Examination of the flight instruments revealed that the attitude indicator displayed a 30 degree nose down, wings level attitude. Internal examination of the instrument revealed evidence of rotational scoring. The directional gyro displayed a heading of 360 degrees and the heading bug indicated 235 degrees. The altimeter was missing its indicator needles and the Kollsman window displayed an altimeter setting of 29.86 inches of mercury.
Examination of the propeller and engine revealed no evidence of any preimpact failures or malfunctions. The propeller was separated from the crankshaft flange and exhibited visible smearing of the fractured surfaces. The propeller blades exhibited twisting, s-bending, leading edge gouging, and chord wise scratching. The engine exhibited impact damage to the crankcase and oil sump. Oil was present in the rocker boxes and oil sump, and the oil sump screen and oil filter were absent of debris. The fuel injector servo was separated from the engine and was fractured across the throttle bore. The throttle plate was in the open position. The fuel regulator section was disassembled and no damage was evident. The fuel flow divider was disassembled and examination of the diaphragm revealed no evidence of damage. The fuel injection nozzle inserts were unobstructed. Both magnetos were damaged however both produced spark at all electrode towers when rotated by hand. All spark plugs were gray in color and appeared normal. Internal examination of both vacuum pumps revealed that their vanes were intact. Crankshaft and valve train continuity was visually confirmed and examination of the interior of the cylinders with a lighted borescope did not reveal evidence of any damage to the piston domes, cylinder walls, or valves.
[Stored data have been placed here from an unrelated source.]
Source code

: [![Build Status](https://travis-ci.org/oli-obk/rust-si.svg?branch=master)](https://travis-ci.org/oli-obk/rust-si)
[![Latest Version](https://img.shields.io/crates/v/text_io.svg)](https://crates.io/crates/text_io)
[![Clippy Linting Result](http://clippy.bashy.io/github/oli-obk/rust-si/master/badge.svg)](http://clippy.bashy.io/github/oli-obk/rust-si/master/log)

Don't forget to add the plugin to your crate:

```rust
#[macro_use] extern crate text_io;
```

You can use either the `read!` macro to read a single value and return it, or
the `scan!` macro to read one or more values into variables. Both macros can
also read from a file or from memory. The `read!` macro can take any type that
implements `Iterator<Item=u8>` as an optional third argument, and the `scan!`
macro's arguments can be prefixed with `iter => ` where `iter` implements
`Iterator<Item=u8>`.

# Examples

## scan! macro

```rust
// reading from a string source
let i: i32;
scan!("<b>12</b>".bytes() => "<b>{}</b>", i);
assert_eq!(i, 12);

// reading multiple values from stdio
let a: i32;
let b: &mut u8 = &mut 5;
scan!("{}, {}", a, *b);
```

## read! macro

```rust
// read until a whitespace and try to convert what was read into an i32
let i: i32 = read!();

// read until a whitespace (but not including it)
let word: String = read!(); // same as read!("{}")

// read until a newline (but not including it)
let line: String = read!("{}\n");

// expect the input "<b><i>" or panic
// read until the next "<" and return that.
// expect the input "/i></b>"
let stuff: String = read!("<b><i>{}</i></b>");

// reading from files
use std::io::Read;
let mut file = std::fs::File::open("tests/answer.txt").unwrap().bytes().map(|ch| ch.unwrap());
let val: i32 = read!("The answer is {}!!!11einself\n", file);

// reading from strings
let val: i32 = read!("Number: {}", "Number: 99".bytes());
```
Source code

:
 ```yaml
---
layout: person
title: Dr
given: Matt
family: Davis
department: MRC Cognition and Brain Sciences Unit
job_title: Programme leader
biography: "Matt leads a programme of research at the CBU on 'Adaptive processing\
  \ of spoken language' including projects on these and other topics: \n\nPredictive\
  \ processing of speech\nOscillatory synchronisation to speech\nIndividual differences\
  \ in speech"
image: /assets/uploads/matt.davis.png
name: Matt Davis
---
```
According to FAA and airplane maintenance records, the accident airplane was manufactured in 2004. The airplane’s most recent annual inspection was completed on December 1, 2010. At the time of the inspection, the airplane had accumulated 1,485.8 total hours of operation.
According to FAA records, the pilot held a private pilot certificate with ratings for airplane single-engine-land and instrument airplane. His most recent FAA third-class medical certificate was issued on December 17, 2009. According to his pilot logbook, he had accrued 388 total hours of flight experience, and 21 hours of actual instrument flight experience.
The reported weather at CRE at 1311, included: winds 310 degrees at 4 knots, 4 miles visibility in mist, skies overcast at 600 feet, temperature 7 degrees C, dew point 6 degrees C, and an altimeter setting of 29.84 inches of mercury.